Hoy, esta sociedad nos presenta más y más productos para entretenernos. Ya hasta puedes platicar y jugar con la televisión, meterte un par de cables a los oídos para aislarte aún más, y no escuchar a nadie más que a tus propios pensamientos. Nuestros hijos están siendo succionados por esos sistemas. Ya no platicamos con ellos, ya no nos sentamos a la mesa a jugar turista o lotería. Ya les conseguimos esas cosas que los mantengan ocupados y nos dejen en paz, ¡porque estamos ocupados con nuestra propia soledad!
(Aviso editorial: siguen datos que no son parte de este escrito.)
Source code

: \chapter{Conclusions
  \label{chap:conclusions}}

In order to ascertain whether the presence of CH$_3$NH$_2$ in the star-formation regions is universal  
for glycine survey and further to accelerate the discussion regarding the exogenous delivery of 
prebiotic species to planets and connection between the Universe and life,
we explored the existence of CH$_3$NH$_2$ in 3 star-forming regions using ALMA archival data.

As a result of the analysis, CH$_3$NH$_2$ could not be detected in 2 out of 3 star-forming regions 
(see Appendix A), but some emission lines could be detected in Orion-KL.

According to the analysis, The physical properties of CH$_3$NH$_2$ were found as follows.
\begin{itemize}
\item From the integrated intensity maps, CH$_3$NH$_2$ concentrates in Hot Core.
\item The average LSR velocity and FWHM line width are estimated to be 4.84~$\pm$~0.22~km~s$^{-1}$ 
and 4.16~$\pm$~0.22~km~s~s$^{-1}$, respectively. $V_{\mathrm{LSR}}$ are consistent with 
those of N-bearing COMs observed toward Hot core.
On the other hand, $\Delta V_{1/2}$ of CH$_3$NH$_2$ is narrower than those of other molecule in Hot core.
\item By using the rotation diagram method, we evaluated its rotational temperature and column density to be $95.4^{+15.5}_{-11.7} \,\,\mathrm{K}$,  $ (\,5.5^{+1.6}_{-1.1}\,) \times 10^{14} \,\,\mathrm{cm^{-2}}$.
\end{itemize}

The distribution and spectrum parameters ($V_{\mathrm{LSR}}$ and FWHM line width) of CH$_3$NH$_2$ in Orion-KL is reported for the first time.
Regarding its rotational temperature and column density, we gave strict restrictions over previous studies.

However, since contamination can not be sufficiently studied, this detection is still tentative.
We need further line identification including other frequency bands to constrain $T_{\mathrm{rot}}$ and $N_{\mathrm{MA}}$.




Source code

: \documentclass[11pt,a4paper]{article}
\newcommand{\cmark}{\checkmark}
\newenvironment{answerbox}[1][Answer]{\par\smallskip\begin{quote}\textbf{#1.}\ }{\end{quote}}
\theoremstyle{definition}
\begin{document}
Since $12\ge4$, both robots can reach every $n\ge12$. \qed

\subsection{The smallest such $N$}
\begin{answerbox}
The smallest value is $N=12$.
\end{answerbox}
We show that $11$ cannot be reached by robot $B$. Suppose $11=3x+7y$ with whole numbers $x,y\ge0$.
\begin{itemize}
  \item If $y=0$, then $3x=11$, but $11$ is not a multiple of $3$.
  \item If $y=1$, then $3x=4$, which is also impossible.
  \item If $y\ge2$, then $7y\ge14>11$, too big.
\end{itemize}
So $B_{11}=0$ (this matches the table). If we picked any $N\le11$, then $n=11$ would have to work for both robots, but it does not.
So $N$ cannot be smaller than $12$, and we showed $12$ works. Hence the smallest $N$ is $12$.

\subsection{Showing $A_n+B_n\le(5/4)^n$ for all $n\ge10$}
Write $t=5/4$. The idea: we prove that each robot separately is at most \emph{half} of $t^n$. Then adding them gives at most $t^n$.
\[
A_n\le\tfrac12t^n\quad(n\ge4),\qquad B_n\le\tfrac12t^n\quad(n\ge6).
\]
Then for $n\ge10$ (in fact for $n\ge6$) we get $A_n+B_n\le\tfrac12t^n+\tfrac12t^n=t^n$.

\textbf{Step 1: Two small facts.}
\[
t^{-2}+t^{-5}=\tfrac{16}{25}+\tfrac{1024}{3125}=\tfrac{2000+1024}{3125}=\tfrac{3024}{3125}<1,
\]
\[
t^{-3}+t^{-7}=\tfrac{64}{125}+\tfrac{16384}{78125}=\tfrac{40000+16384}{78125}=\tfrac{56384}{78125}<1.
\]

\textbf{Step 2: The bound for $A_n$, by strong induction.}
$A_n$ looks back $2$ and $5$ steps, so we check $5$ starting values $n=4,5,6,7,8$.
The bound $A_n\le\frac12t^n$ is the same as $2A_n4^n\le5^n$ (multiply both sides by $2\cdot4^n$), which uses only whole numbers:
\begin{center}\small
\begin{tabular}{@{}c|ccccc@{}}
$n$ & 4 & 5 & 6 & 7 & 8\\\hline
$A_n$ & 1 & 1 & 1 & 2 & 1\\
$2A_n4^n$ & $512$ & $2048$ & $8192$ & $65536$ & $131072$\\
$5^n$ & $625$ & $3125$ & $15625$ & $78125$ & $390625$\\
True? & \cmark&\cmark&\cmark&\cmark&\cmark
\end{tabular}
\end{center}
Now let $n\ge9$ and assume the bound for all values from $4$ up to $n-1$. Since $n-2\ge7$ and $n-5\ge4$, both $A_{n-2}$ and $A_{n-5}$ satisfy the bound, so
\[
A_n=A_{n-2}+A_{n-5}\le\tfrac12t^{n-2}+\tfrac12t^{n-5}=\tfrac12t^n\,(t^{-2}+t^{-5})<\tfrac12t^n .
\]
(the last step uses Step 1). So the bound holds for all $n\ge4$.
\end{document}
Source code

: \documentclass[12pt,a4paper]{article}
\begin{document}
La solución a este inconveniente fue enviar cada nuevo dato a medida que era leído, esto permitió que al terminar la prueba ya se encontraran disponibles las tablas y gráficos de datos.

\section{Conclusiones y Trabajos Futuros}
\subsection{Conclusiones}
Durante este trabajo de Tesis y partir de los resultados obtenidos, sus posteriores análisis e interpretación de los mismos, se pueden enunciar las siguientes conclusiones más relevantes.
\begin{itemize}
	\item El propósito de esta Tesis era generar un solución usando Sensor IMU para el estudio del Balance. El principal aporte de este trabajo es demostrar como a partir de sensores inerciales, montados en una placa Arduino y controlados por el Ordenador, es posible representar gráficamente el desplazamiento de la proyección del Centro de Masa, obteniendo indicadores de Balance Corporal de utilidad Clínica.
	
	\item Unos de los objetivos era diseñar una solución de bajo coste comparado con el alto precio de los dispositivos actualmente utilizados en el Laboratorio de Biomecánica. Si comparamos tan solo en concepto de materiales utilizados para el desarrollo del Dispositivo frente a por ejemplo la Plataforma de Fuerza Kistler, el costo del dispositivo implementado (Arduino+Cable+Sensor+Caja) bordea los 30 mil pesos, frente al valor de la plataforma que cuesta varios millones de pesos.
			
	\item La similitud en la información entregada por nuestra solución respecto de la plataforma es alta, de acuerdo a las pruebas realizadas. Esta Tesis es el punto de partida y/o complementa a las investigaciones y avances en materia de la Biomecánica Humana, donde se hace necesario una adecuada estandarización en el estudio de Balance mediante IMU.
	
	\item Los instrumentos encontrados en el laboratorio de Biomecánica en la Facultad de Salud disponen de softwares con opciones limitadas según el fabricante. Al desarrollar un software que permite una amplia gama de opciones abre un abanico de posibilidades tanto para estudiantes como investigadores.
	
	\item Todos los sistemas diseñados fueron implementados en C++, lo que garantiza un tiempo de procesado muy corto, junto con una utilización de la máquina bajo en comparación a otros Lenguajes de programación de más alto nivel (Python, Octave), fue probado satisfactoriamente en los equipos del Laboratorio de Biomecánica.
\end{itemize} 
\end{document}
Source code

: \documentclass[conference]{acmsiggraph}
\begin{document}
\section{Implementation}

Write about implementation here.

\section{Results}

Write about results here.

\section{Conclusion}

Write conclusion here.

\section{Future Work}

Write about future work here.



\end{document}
Ahora ya estamos tan ocupados que no hay tiempo para platicar; ya mandamos mensajes de texto y cada vez tienen menos palabras. Para qué decir tanto, para qué expresarnos y practicar el arte de la comunicación si ya paso de moda. Y mientras tanto, la soledad crece, el aislamiento nos encierra en una prisión a la que nadie tiene acceso. Nuestros hijos no tienen con quien desahogarse y sacar todas sus preocupaciones. El esposo prefiere estar en la computadora y posiblemente encontrar a alguien que no lo tenga que ver para quererlo, porque parece que así también nos podemos relacionar. Podemos fingir y jugar a relaciones irreales, llenas de mentiras y cómodas, pues la distancia no se acorta. Parece que el amor de lejos es ahora el amor de inteligentes. ¡Válgame!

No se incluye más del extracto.